Your objective: The answer must consist of every line below that holds the word "değişkenle".
##### Source material
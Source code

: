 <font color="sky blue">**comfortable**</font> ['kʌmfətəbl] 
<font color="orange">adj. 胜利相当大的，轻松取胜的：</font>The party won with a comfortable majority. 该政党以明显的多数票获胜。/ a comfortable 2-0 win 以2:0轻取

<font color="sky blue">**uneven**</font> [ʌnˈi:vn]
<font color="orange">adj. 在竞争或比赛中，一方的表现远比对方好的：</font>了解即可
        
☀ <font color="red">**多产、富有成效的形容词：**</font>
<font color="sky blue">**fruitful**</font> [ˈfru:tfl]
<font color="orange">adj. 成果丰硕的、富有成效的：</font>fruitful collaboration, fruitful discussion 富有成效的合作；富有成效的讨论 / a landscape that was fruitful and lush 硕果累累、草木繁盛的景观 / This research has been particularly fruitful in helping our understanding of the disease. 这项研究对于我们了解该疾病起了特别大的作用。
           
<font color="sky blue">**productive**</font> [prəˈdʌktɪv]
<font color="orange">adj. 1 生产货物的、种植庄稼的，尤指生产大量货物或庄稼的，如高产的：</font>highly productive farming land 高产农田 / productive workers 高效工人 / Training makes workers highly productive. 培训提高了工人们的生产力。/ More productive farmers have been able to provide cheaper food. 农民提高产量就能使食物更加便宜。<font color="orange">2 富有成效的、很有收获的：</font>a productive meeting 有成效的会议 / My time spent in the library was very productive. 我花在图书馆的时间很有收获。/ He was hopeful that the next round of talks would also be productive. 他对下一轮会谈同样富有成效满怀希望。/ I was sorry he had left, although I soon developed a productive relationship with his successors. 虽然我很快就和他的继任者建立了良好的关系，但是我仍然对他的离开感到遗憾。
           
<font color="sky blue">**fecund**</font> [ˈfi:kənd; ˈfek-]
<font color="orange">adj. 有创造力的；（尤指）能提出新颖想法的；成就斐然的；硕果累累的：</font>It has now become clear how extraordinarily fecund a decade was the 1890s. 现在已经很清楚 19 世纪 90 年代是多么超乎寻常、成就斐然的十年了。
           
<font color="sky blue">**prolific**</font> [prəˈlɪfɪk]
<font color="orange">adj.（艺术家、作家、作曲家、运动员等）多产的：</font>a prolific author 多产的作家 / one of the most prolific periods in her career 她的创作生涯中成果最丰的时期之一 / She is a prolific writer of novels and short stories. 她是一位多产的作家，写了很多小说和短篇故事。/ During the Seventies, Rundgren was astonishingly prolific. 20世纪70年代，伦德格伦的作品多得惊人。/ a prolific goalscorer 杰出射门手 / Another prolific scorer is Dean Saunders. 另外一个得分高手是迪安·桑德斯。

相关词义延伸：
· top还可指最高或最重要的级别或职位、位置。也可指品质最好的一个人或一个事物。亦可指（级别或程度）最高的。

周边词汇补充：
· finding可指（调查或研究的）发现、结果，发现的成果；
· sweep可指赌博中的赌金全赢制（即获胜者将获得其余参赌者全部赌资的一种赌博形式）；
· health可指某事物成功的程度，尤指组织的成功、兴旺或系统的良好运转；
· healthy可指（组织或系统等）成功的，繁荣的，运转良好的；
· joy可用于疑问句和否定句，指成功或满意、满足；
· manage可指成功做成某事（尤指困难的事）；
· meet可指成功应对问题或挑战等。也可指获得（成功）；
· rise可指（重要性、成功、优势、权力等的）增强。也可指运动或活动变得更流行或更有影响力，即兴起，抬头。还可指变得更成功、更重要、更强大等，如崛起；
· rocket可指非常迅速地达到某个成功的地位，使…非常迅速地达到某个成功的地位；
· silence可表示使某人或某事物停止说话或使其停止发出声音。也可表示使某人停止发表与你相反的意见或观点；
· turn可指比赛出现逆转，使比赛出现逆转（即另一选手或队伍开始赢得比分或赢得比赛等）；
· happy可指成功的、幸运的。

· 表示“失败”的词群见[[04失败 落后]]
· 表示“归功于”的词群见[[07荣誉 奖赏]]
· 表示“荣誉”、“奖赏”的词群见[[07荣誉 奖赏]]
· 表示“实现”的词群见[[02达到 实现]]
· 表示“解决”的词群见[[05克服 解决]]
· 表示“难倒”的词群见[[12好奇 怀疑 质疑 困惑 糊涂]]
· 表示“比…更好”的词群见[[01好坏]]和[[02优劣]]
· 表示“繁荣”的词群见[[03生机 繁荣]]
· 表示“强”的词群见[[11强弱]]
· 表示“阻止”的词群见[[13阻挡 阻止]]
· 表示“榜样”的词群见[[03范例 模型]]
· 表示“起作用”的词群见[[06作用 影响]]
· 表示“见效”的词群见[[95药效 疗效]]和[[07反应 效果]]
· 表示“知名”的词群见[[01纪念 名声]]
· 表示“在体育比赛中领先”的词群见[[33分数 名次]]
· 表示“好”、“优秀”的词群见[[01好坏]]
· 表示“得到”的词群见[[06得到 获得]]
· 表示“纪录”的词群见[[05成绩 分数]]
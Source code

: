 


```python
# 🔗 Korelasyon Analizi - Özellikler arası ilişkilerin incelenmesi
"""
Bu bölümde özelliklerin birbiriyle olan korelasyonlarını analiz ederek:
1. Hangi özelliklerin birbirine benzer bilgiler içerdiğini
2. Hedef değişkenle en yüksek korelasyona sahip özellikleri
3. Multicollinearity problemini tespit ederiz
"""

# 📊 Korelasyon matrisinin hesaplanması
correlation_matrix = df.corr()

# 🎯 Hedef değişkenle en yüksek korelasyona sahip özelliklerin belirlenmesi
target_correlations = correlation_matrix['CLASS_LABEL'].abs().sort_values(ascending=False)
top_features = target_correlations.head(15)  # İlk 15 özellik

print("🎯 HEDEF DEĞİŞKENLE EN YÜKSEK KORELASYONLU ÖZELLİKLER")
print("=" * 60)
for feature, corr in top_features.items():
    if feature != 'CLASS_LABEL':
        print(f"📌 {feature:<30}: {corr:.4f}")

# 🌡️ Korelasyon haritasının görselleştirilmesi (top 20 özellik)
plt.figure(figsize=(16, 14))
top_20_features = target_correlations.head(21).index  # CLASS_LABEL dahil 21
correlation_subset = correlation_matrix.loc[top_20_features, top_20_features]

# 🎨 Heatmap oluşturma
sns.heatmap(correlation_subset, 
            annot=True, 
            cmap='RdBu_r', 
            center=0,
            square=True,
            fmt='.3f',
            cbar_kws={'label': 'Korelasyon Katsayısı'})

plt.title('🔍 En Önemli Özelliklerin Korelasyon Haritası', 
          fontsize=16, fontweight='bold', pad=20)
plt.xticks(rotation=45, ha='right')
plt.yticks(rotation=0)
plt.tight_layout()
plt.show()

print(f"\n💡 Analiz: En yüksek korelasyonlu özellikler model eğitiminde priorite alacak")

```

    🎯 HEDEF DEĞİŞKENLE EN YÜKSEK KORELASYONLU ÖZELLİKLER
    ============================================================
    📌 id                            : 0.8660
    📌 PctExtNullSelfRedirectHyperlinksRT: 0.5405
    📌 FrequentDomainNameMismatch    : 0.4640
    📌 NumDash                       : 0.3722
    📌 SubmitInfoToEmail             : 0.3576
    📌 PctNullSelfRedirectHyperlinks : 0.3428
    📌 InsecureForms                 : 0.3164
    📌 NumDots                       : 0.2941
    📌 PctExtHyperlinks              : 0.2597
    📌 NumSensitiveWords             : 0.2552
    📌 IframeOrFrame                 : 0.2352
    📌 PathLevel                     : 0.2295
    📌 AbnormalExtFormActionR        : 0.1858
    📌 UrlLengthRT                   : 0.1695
##########
Written response:
2. Hedef değişkenle en yüksek korelasyona sahip özellikleri
# 🎯 Hedef değişkenle en yüksek korelasyona sahip özelliklerin belirlenmesi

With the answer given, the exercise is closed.